Polémica en el Concejo de Bucaramanga por solicitud de crédito millonario
En los días previos a la Semana Santa, el Concejo de Bucaramanga fue escenario de un debate intenso y controvertido tras la presentación del proyecto de acuerdo 011/26 por parte de la administración municipal liderada por el alcalde Cristian Portilla. Este documento busca autorización para gestionar un cupo de endeudamiento por la considerable suma de 534 mil millones de pesos colombianos, destinados a financiar importantes obras de infraestructura para la ciudad.
Análisis detallado de las inversiones propuestas
Como ciudadano y exalcalde electo popularmente en 1988, con profunda preocupación por el desarrollo de Bucaramanga, he examinado minuciosamente el proyecto de acuerdo. Basándome en el Documento Técnico de Soporte (DTS) publicado junto con la iniciativa, he identificado cuatro áreas principales de inversión para estos recursos que impactarán significativamente las finanzas municipales a mediano y largo plazo:
- Intercambiador de la carrera novena con calle 45
- Tramos A, B y C del corredor vial Mutis-Mercado Campesino, componentes esenciales de la Troncal Norte-Sur
- Centro de Detención Transitoria (CDT)
- Proyecto de modernización semafórica de Bucaramanga por 115 mil millones de pesos
Estado actual y desafíos de los proyectos viales
El análisis del nivel de madurez de estos proyectos revela situaciones preocupantes que requieren atención inmediata:
Según el DTS, el intercambiador de la Novena con 45 se encuentra en fase 3, listo para licitación. Sin embargo, persisten inquietudes estructurales fundamentales planteadas por la Sociedad Santandereana de Ingenieros (SSI) respecto al diseño elaborado por la Empresa Nogal SAS de Bogotá. Además, falta detallar la compleja programación para la adquisición de 65 predios necesarios para la ejecución de esta obra.

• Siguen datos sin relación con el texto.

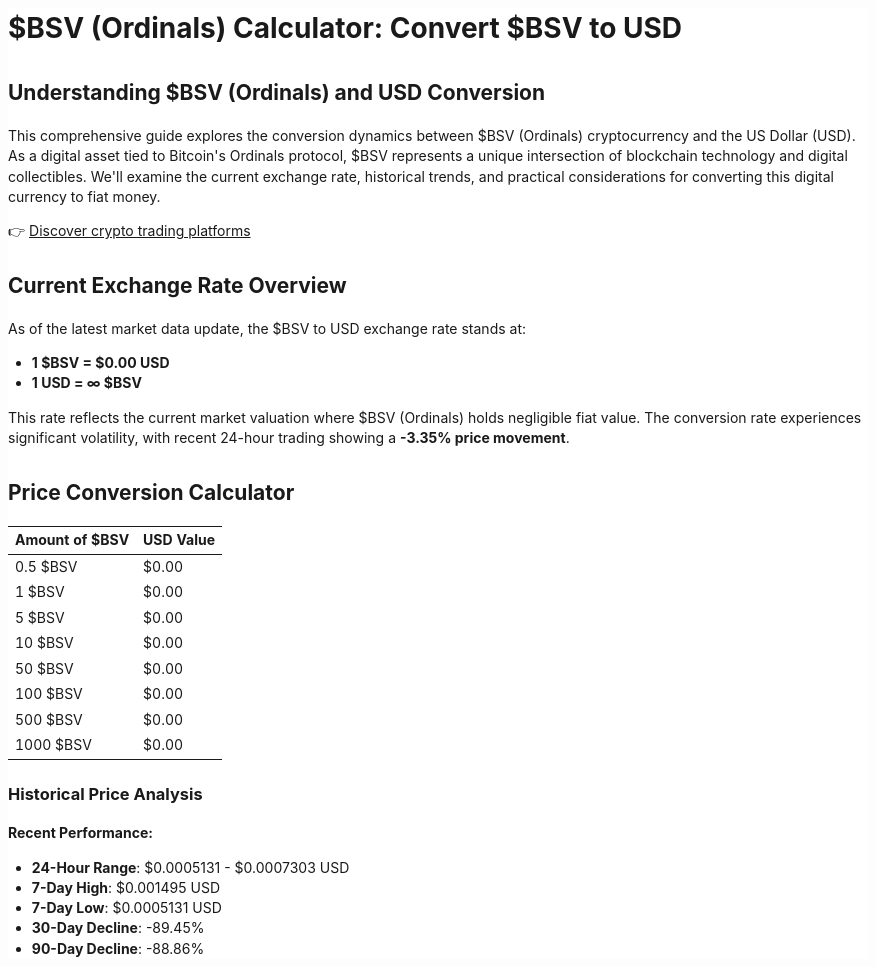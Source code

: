# $BSV (Ordinals) Calculator: Convert $BSV to USD

## Understanding $BSV (Ordinals) and USD Conversion

This comprehensive guide explores the conversion dynamics between $BSV (Ordinals) cryptocurrency and the US Dollar (USD). As a digital asset tied to Bitcoin's Ordinals protocol, $BSV represents a unique intersection of blockchain technology and digital collectibles. We'll examine the current exchange rate, historical trends, and practical considerations for converting this digital currency to fiat money.

👉 [Discover crypto trading platforms](https://bit.ly/okx-bonus)

## Current Exchange Rate Overview

As of the latest market data update, the $BSV to USD exchange rate stands at:

- **1 $BSV = $0.00 USD**
- **1 USD = ∞ $BSV**

This rate reflects the current market valuation where $BSV (Ordinals) holds negligible fiat value. The conversion rate experiences significant volatility, with recent 24-hour trading showing a **-3.35% price movement**.

## Price Conversion Calculator

| Amount of $BSV | USD Value |
|----------------|-----------|
| 0.5 $BSV       | $0.00     |
| 1 $BSV         | $0.00     |
| 5 $BSV         | $0.00     |
| 10 $BSV        | $0.00     |
| 50 $BSV        | $0.00     |
| 100 $BSV       | $0.00     |
| 500 $BSV       | $0.00     |
| 1000 $BSV      | $0.00     |

### Historical Price Analysis

**Recent Performance:**
- **24-Hour Range**: $0.0005131 - $0.0007303 USD
- **7-Day High**: $0.001495 USD
- **7-Day Low**: $0.0005131 USD
- **30-Day Decline**: -89.45%
- **90-Day Decline**: -88.86%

En cuanto a los tramos A, B y C del corredor Mutis-Mercado Campesino, los estudios se mantienen en fase 2 de desarrollo. El tramo B requiere la compra de 45 predios adicionales, mientras que el tramo C necesita autorización de la Corporación Autónoma Regional para la Defensa de la Meseta de Bucaramanga (CDMB) por afectar el Distrito Regional de Manejo Integrado (DRMI), lo que añade capas de complejidad regulatoria.
Preocupaciones sobre proyectos no estructurados
La situación más alarmante se presenta con el Centro de Detención Transitoria, que apenas alcanza la fase uno de desarrollo, lo que significa que no existe diseño alguno para esta infraestructura. Respecto a la modernización de la red semafórica, aunque cuenta con buen soporte metodológico y análisis de alternativas, carece de especificaciones técnicas detalladas de los sistemas y del diseño de comunicaciones necesario para su implementación efectiva.

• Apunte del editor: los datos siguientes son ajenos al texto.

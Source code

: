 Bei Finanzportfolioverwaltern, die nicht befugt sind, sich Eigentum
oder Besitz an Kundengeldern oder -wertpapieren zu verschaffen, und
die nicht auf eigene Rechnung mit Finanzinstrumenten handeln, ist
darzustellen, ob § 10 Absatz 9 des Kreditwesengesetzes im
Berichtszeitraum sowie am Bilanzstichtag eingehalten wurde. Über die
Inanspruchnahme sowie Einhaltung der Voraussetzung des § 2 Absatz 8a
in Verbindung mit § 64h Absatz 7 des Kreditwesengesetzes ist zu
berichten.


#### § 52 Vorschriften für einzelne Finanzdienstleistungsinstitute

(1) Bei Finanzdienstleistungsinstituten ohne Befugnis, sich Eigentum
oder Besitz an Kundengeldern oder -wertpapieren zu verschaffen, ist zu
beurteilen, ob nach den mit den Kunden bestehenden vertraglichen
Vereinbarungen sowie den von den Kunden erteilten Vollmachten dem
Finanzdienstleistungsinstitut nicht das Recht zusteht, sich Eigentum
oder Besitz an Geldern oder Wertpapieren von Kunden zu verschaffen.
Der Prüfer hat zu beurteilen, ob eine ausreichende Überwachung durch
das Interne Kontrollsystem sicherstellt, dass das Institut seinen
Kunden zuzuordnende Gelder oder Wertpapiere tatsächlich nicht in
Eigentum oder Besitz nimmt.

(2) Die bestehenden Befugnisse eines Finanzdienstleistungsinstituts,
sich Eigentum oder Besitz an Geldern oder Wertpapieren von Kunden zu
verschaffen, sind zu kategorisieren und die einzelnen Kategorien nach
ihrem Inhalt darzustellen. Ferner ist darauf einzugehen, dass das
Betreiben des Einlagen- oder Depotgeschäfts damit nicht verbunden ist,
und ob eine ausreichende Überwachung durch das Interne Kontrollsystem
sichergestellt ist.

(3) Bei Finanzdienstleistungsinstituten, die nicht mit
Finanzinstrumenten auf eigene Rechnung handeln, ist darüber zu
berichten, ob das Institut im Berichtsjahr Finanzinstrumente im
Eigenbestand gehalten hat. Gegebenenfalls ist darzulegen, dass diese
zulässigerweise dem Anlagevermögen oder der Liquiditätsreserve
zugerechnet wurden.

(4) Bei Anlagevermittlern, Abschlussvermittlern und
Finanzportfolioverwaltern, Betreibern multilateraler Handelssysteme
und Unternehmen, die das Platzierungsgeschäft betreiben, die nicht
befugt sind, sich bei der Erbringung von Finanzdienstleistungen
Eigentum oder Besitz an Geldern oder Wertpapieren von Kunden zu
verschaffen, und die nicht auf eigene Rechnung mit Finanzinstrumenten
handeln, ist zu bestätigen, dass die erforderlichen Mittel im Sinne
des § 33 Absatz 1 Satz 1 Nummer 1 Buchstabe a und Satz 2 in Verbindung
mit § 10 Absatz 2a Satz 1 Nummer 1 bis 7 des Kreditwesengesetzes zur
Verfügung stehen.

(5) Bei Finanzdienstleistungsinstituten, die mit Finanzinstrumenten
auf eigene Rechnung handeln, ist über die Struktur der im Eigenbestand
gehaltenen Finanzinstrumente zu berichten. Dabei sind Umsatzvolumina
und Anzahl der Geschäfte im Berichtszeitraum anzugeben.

Llamado a la prudencia y evaluación técnica independiente
Dado que las obras viales se requieren con urgencia para el desarrollo de Bucaramanga, los concejales deberían priorizar la creación de una mesa técnica conformada por organizaciones independientes antes de involucrarse en debates estériles. Esta instancia debería evaluar si es conveniente tramitar un crédito de esta magnitud sin contar con proyectos debidamente estructurados, evitando así repetir la experiencia del Anillo Vial Externo.
Este proyecto anterior, contratado precipitadamente sin licencias, predios ni estudios adecuados, lleva tres años paralizado con contratista a bordo, generando sospechas sobre las razones de su adjudicación apresurada. La lección es clara: del afán solo quedan problemas, y la ciudadanía santandereana permanece expectante ante las decisiones que tomarán sus representantes sobre este crucial endeudamiento municipal.